Posted on May 22, 2008 by Art Feierman

HD65 Projector Screen Recommendations

If you are buying the HD65 because you want a great little projector, no muss, no fussing around, and aren't worried about the last bit of black levels, etc., I think a nice white surface screen, with some gain - such as the Carada Brilliant White surface, or one of the screens with 1 to 1.4 gain from the likes of Elite, Da-lite, and others produce.

If you are primarily watching movies, and not worried about really bright for sports and some TV viewing, then you've got a pretty bright projector here, with over 600 lumens in best mode, and you can treat yourself to a pretty large screen. I've mostly been watching movies at about 120" or even a bit larger diagonal, and there's brightness to spare (compared to most).

I use a high contrast gray surface, not even a positive gain white screen. It helps control the black levels, so, if you are more performance orientented in this regard, try a high contrast gray surface.

If dealing with some ambient light, and you like sports, etc (not cave style), the HD71 might be the better choice, being brighter still, but if the HD65 appeals to you, I'd say go with those plus gain screens, but limit the size to 120" diagonal maximum, or a little less.

HD65 Projector Measurements and Calibration

OK, from the top:

There are three color temperature modes - Warm, Medium, and Cool were measured, at 100 IRE (white), for three of the four main modes:

Temperature Modes
Cinema 5177 (Warm) 6020 (Medium) 6570 (Cold)
Bright 6092 (Warm) 6774 (Cold)
Photo 5967 (Medium) 6660 (Cold)
TV 6505 (No temp choices available)
Temperature Measurements
100IRE 6570K
80 IRE 6650K
50 IRE 6505K
30 IRE 6505K

As you can see above, the Cold setting looks best for hitting the ideal 6500K target (actually 6480K is technically corrected but most people just refer to 6500K).

After adjustment, these were the final temperature measurements:

Header Content
User Mode Bright Mode
Contrast -4 -4
Brightness 2 0
Gain R=5 R=5
G = 0 G = 0
B = 2 B = -2
Bias R = -3 R = -1
G = 0 G = 0
B = 0 B = 0

That's about as good as it gets with all temperatures in a tight 165K range.

To get those numbers, these ended up as our User defined settings:

You may want to try out these settings and compare them to the defaults (cold color temp) for Bright Mode. As mentioned elsewhere, these Bright Mode settings produce a really good image, you will find that the default though is over 50% brighter. Many will favor leaving bright mode pretty much at the default settings, to enjoy the extra horsepower.

Thanks to Mike's work, we now have an image and some charts, in addition to the numbers above: The main image here, shows the accuracy of the colors, and as you can see not only do the primaries (Red, Green, Blue) look really good, but even the secondaries (Cyan, Yellow, Magenta) look good as well.

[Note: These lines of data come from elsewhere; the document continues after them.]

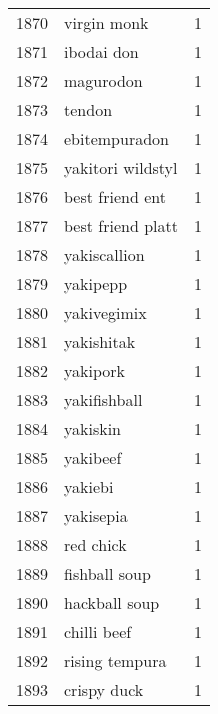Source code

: \begin{tabular}{llr}
1870 &                                        virgin monk &      1 \\
1871 &                                         ibodai don &      1 \\
1872 &                                          magurodon &      1 \\
1873 &                                             tendon &      1 \\
1874 &                                      ebitempuradon &      1 \\
1875 &                                  yakitori wildstyl &      1 \\
1876 &                                    best friend ent &      1 \\
1877 &                                  best friend platt &      1 \\
1878 &                                       yakiscallion &      1 \\
1879 &                                           yakipepp &      1 \\
1880 &                                        yakivegimix &      1 \\
1881 &                                         yakishitak &      1 \\
1882 &                                           yakipork &      1 \\
1883 &                                       yakifishball &      1 \\
1884 &                                           yakiskin &      1 \\
1885 &                                           yakibeef &      1 \\
1886 &                                            yakiebi &      1 \\
1887 &                                          yakisepia &      1 \\
1888 &                                          red chick &      1 \\
1889 &                                      fishball soup &      1 \\
1890 &                                      hackball soup &      1 \\
1891 &                                        chilli beef &      1 \\
1892 &                                     rising tempura &      1 \\
1893 &                                        crispy duck &      1 \\

\end{tabular}
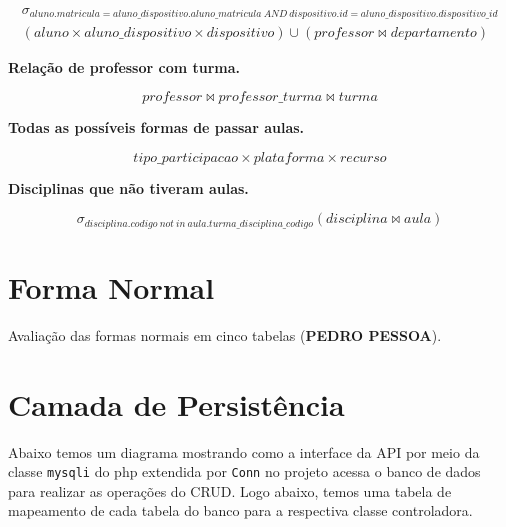 \documentclass[12pt]{article}
\begin{document}
\begin{equation}
\begin{split}
    \sigma_{aluno.matricula = aluno\_dispositivo.aluno\_matricula\ AND\ dispositivo.id = aluno\_dispositivo.dispositivo\_id} \\
    (aluno \times aluno\_dispositivo \times dispositivo) \cup (professor \bowtie departamento)
\end{split}
\end{equation}

\noindent \textbf{Relação de professor com turma.}

\begin{equation}
    professor \bowtie professor\_turma \bowtie turma
\end{equation}

\noindent \textbf{Todas as possíveis formas de passar aulas.}

\begin{equation}
    tipo\_participacao \times plataforma \times recurso
\end{equation}

\noindent \textbf{Disciplinas que não tiveram aulas.}

\begin{equation}
    \sigma_{disciplina.codigo\ not\ in\ aula.turma\_disciplina\_codigo}(disciplina \bowtie aula)
\end{equation}

\section*{Forma Normal}
Avaliação das formas normais em cinco tabelas (\textbf{PEDRO PESSOA}).

\newpage

\section*{Camada de Persistência}
Abaixo temos um diagrama mostrando como a interface da API por meio da classe \texttt{mysqli} do php extendida por \texttt{Conn} no projeto acessa o banco de dados para realizar as operações do CRUD. Logo abaixo, temos uma tabela de mapeamento de cada tabela do banco para a respectiva classe controladora.
\end{document}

You can see here, the square in the center indicating our ideal color temperature. There are also 6 small circles connected by the lines. Those represent the ideal points for each primary and secondary color. The diamond in the center, represents the projector's color temp. The triangles (represent measured results) by each circle, show how close the H65 comes to hitting each target.

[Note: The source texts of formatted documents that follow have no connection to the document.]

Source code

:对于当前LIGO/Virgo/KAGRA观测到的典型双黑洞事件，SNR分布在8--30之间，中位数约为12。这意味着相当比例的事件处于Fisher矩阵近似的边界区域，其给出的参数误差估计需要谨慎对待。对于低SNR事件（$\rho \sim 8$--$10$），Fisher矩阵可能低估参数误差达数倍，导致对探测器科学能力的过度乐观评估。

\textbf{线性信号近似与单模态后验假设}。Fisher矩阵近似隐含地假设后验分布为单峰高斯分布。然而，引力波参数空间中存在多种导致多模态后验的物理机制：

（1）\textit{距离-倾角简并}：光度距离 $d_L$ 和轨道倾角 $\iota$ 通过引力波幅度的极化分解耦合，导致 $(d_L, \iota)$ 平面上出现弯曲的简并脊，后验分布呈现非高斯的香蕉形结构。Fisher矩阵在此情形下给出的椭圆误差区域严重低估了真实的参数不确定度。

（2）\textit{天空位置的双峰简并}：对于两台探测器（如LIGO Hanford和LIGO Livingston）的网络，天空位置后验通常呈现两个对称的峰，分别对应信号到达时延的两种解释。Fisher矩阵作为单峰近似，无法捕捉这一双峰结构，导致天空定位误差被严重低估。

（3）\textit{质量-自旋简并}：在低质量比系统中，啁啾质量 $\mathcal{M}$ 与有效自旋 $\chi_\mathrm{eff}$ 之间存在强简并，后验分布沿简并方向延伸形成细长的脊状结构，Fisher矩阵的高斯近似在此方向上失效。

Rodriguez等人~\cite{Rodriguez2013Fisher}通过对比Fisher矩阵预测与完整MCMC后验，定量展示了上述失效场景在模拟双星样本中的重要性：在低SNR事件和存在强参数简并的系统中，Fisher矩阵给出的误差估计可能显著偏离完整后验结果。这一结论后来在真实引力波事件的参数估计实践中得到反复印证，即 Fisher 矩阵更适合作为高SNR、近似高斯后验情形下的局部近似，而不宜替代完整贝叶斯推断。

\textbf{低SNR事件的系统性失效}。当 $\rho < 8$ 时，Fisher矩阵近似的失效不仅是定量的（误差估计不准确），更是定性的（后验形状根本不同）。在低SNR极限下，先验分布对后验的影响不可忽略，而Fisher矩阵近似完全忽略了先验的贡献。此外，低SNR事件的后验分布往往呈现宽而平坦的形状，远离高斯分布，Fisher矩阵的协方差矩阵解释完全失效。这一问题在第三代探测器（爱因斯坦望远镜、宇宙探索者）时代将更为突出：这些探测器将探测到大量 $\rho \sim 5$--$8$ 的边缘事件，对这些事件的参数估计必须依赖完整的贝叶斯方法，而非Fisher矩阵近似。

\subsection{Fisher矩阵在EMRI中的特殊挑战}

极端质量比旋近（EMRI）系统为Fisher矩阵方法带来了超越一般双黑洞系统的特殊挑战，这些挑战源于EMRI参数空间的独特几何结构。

Below is a chart showing the primary colors each is within a couple of percent of the ideal 100% for each color (that's not much at all), except down at the low end under 30 IRE where our current equipment isn't accurate.

Overall the results look extremely good, which is equally apparent when watching the fully calibrated Optoma HD65.

HD65 Image Noise

Pretty much the same as the HD71: "Not great, not bad." DLP projectors tend to show more basic image noise than 3LCD projectors, and this Optoma projector is fairly typical in that regard. The good news is, it isn't over the top. I would say, definitely acceptable. Interestingly, Optoma doesn't have any noise filter. We're talking about the basic image noise that you typically only would notice in fairly stationary images in bright areas.

When it comes to motion artifacts, and and some other more "sophisticated" types of noise, the HD65 passes all the noise tests on the Silicon Optix test disc.